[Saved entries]

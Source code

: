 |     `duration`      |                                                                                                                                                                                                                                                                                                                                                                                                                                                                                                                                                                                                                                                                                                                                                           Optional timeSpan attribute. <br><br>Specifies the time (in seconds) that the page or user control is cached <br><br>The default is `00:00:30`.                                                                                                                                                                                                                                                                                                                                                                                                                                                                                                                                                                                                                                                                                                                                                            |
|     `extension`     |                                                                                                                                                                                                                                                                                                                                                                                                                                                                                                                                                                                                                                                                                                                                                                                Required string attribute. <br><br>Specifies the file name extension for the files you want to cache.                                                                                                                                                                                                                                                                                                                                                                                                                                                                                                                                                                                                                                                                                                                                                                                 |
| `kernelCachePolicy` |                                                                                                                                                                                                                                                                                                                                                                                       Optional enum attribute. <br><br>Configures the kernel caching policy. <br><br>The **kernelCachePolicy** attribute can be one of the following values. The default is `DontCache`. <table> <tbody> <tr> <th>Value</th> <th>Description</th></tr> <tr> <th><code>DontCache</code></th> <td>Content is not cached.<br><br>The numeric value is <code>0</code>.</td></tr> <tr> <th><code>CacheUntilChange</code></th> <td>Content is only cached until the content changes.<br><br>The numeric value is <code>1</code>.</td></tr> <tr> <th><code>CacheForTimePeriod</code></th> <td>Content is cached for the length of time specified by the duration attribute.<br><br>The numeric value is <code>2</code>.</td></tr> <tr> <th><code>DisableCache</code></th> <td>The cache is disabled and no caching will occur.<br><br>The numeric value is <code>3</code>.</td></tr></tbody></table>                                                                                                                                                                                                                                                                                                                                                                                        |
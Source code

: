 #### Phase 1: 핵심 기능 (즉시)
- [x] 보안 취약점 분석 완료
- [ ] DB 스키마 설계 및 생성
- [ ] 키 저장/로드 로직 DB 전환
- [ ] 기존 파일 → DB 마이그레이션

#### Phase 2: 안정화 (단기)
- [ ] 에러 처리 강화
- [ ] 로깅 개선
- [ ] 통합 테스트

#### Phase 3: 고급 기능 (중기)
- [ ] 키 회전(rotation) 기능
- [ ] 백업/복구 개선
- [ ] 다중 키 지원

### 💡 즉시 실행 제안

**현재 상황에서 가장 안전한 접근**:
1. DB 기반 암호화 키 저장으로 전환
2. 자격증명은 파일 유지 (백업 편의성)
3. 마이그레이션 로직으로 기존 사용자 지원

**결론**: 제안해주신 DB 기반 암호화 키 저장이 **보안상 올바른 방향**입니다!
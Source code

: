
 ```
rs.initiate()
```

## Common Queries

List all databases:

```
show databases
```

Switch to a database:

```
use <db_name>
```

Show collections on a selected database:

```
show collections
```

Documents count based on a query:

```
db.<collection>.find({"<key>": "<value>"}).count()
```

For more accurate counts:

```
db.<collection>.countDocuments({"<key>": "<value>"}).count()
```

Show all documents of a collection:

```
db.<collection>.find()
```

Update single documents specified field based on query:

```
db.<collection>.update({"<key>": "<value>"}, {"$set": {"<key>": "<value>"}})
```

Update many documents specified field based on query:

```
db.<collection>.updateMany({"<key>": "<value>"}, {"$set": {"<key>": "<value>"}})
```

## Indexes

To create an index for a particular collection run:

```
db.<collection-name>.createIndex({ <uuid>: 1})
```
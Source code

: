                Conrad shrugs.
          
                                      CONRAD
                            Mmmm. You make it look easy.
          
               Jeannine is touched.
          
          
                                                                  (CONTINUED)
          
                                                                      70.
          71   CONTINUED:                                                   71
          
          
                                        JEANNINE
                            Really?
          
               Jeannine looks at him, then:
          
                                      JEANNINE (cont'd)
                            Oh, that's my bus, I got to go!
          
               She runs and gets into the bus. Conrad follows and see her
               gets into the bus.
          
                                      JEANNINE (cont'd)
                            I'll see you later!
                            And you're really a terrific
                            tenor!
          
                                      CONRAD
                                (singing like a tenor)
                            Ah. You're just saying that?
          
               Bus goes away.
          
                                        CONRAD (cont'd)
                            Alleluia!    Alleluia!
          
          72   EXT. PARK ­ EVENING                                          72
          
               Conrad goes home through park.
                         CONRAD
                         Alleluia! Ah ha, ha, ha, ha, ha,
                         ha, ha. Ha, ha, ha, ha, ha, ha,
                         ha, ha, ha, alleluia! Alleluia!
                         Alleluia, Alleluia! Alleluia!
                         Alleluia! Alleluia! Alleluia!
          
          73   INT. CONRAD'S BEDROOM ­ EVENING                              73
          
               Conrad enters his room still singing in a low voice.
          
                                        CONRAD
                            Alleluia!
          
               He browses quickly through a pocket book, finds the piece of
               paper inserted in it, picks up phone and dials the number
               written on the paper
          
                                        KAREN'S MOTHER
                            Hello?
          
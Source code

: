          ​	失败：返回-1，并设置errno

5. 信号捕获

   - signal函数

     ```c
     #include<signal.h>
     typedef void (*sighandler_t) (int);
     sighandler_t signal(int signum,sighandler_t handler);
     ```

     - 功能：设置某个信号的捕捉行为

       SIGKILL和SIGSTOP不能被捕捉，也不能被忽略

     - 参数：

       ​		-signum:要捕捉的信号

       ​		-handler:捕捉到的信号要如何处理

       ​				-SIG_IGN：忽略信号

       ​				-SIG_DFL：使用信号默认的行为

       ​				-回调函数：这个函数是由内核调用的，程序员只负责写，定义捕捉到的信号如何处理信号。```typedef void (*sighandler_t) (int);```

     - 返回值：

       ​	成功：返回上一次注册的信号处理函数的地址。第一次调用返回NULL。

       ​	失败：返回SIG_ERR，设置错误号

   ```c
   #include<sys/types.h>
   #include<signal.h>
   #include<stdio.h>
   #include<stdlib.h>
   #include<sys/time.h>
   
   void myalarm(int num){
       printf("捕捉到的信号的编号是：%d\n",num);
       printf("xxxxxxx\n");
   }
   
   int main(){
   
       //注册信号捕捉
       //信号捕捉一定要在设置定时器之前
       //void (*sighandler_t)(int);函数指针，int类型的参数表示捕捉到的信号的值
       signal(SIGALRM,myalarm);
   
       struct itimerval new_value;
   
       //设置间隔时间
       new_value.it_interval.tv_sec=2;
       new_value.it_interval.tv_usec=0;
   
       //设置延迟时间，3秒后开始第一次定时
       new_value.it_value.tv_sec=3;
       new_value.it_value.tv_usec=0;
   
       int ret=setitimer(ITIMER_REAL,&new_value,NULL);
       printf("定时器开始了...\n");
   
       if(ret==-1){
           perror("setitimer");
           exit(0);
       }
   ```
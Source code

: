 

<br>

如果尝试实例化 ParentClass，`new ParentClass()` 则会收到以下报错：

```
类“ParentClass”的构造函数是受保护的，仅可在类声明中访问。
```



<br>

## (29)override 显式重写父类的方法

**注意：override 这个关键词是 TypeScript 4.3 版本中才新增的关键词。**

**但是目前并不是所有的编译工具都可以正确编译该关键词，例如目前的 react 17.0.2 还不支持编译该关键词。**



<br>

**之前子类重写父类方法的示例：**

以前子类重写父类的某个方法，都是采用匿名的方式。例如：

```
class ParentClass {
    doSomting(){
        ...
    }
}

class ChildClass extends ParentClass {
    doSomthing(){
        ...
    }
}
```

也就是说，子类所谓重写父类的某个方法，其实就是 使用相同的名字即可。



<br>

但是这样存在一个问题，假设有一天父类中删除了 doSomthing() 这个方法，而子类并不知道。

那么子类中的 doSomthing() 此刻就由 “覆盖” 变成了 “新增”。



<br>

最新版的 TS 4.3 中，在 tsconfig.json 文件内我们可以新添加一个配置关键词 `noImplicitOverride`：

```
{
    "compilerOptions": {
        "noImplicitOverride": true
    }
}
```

Instructions to follow: Search the entries above for "myalarm". Return every line that has it.

Output for this exercise:
   void myalarm(int num){
       signal(SIGALRM,myalarm);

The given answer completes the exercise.